(WHAT TO WORK ON):
Report only the number of lines below in which the string "automaticamente" appears.

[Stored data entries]
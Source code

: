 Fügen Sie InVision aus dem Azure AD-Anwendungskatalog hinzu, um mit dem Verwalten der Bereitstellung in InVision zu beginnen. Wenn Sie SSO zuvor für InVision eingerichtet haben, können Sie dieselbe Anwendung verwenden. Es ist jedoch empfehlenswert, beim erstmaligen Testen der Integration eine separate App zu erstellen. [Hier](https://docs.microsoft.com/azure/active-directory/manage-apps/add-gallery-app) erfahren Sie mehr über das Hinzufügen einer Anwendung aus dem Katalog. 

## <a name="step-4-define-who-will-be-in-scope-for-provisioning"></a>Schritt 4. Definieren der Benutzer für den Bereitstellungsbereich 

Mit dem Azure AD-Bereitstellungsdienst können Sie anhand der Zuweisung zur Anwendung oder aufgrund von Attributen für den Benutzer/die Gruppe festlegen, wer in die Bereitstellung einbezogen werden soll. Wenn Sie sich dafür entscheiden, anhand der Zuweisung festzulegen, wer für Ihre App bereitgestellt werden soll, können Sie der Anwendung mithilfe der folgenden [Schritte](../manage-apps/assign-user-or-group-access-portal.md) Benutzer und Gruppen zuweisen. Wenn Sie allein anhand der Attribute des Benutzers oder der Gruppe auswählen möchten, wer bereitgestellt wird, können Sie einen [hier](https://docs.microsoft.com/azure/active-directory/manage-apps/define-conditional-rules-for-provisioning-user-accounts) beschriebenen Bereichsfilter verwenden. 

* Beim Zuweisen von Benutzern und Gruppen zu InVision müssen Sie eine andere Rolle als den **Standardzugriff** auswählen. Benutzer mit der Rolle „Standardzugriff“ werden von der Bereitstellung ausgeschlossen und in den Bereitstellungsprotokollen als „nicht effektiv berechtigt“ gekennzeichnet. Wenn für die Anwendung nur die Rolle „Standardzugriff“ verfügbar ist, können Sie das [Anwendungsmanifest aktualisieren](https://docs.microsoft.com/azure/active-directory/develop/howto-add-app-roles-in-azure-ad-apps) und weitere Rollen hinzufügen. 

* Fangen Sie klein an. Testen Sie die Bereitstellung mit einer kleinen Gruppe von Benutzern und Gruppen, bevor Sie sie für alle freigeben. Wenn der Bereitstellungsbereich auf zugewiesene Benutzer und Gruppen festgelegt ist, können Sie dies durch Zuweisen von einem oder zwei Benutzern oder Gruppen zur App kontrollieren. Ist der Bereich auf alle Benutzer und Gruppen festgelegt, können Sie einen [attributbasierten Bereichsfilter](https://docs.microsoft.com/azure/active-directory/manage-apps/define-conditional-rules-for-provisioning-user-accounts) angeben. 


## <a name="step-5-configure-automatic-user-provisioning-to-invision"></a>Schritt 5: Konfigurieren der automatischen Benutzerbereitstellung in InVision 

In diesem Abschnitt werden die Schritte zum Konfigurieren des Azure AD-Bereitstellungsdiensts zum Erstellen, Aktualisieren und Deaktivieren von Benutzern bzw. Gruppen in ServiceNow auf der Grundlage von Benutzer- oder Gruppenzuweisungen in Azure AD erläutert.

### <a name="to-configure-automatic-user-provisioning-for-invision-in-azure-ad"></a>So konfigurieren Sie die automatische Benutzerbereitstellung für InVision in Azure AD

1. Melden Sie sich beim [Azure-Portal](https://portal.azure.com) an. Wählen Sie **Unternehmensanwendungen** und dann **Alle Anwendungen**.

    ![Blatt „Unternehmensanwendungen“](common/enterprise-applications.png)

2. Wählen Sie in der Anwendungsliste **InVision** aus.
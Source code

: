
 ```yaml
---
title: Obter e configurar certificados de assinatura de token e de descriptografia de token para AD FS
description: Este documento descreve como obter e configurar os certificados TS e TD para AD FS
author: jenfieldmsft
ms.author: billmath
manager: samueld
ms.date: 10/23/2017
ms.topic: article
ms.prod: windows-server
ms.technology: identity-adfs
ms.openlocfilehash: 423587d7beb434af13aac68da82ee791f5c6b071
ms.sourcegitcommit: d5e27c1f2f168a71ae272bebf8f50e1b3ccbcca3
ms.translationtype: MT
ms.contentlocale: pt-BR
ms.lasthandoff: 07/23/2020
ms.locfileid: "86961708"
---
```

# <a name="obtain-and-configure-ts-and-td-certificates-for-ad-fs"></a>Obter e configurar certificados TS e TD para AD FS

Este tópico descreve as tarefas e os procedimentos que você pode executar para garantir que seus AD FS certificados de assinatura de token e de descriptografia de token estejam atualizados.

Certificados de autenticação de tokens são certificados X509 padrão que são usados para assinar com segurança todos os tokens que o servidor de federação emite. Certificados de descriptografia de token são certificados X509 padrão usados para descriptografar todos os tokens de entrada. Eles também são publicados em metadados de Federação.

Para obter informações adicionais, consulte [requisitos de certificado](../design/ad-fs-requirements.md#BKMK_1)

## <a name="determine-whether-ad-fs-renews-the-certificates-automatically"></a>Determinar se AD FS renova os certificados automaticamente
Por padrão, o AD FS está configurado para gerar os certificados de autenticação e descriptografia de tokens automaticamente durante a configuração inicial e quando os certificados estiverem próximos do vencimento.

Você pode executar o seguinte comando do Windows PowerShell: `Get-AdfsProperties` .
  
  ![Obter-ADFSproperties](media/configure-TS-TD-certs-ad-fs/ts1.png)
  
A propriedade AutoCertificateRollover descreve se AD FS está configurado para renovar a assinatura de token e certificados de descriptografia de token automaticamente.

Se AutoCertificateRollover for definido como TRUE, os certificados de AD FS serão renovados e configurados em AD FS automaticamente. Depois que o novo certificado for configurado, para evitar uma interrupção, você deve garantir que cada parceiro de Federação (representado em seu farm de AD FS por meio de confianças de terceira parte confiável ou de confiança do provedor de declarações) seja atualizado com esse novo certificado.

(ANSWER BOX):
4